Headlines
Loading...
Oleh. Utami Ummu Irul

SSCQMedia.Com- Benarlah ungkapan yang selama ini sering kita temui baik tulisan maupun pernyataan bahwa, "Masa anak-anak adalah masa yang paling indah dan menyenangkan." Pasalnya mereka tidak punya masalah yang bikin mereka pusing, yang ada hanya senang tatkala bermain bersama teman-teman.

Begitulah yang saya rasakan kala itu. Ketika teman-teman telah berkumpul, betapa gembiranya hatiku. Memang waktu itu rumahku menjadi basecamp bagi teman-temanku. Bukan karena kemewahannya, bukan pula karena posisinya di tengah-tengah.
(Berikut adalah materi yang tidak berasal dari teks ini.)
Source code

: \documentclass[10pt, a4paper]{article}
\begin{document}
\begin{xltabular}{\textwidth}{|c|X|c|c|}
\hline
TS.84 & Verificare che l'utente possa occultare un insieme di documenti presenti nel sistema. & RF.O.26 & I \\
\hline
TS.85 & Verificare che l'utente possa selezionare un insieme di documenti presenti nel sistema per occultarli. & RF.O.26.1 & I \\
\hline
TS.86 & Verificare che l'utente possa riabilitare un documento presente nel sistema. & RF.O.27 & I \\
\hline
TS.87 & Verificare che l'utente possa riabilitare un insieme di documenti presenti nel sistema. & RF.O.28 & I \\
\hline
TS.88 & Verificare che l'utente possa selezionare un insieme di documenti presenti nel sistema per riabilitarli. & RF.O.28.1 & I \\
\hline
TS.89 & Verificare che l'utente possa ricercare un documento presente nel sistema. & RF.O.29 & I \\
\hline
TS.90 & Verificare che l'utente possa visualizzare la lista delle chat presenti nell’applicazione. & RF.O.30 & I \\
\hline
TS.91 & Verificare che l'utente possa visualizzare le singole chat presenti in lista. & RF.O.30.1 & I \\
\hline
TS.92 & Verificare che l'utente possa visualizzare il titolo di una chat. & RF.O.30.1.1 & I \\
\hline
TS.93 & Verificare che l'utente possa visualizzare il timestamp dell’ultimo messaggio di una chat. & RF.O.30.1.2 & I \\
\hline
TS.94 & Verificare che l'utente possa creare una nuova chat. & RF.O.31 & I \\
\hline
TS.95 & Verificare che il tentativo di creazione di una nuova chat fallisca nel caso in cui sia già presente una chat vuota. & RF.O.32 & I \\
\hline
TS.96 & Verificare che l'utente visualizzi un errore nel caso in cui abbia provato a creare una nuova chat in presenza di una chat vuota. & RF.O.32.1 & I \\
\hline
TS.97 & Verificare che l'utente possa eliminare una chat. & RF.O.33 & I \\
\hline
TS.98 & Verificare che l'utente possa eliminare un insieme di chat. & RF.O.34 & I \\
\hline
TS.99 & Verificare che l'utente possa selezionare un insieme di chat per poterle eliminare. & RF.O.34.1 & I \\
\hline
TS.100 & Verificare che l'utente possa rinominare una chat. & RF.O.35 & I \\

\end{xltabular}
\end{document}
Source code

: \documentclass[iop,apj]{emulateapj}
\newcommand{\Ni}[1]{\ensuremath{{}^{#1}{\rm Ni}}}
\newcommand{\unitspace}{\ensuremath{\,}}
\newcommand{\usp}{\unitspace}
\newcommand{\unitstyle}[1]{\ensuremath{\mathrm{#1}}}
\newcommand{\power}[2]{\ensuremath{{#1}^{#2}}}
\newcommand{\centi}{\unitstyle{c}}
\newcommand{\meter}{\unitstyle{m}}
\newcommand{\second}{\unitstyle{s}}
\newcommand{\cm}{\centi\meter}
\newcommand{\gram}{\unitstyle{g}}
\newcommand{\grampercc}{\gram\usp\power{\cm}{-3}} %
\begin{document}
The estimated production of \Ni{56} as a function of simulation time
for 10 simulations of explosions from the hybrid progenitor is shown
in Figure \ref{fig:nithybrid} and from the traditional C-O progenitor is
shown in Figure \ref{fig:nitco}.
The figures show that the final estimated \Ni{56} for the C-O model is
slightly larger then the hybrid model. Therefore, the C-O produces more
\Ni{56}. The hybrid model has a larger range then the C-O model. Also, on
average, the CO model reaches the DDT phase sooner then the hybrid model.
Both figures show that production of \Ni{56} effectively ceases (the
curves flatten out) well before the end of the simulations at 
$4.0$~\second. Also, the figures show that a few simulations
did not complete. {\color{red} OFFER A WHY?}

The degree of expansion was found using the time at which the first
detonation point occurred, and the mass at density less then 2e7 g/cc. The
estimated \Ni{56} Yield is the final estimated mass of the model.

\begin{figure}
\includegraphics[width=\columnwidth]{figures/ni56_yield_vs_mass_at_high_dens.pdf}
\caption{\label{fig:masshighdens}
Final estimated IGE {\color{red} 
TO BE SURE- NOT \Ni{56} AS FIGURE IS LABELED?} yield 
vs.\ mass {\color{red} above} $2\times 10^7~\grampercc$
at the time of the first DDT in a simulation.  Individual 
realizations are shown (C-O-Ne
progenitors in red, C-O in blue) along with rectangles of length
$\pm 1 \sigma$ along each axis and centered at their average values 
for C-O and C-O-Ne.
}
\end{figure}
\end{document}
Namun semua karena aku yang menjadi rebutan teman- temanku. Kepedean aku ya? Tapi memang seperti itu kenyataannya. 

Teringat waktu pulang sekolah (SD) ketika itu, temanku A bilang, "Nduk Sri engko dolan nggonku yo?" (Dik Sri nanti main ke rumahku ya?). Perlu diketahui, Sri itu panggilanku di kampung. Sementara temanku B, juga bilang, "Engko dolan nggonku yo?" (Nanti main ke rumahku ya?). Nah dari situlah, maka aku tetapkan, bahwa mainnya di rumahku saja, kita bisa main bareng-bareng, tidak perlu digeret ke sana ke mari. Dan bersyukurnya, teman-temanku setuju saja. Dengan jawaban kompaknya, "Yo wis nek ngono." (Ya sudah jika seperti itu).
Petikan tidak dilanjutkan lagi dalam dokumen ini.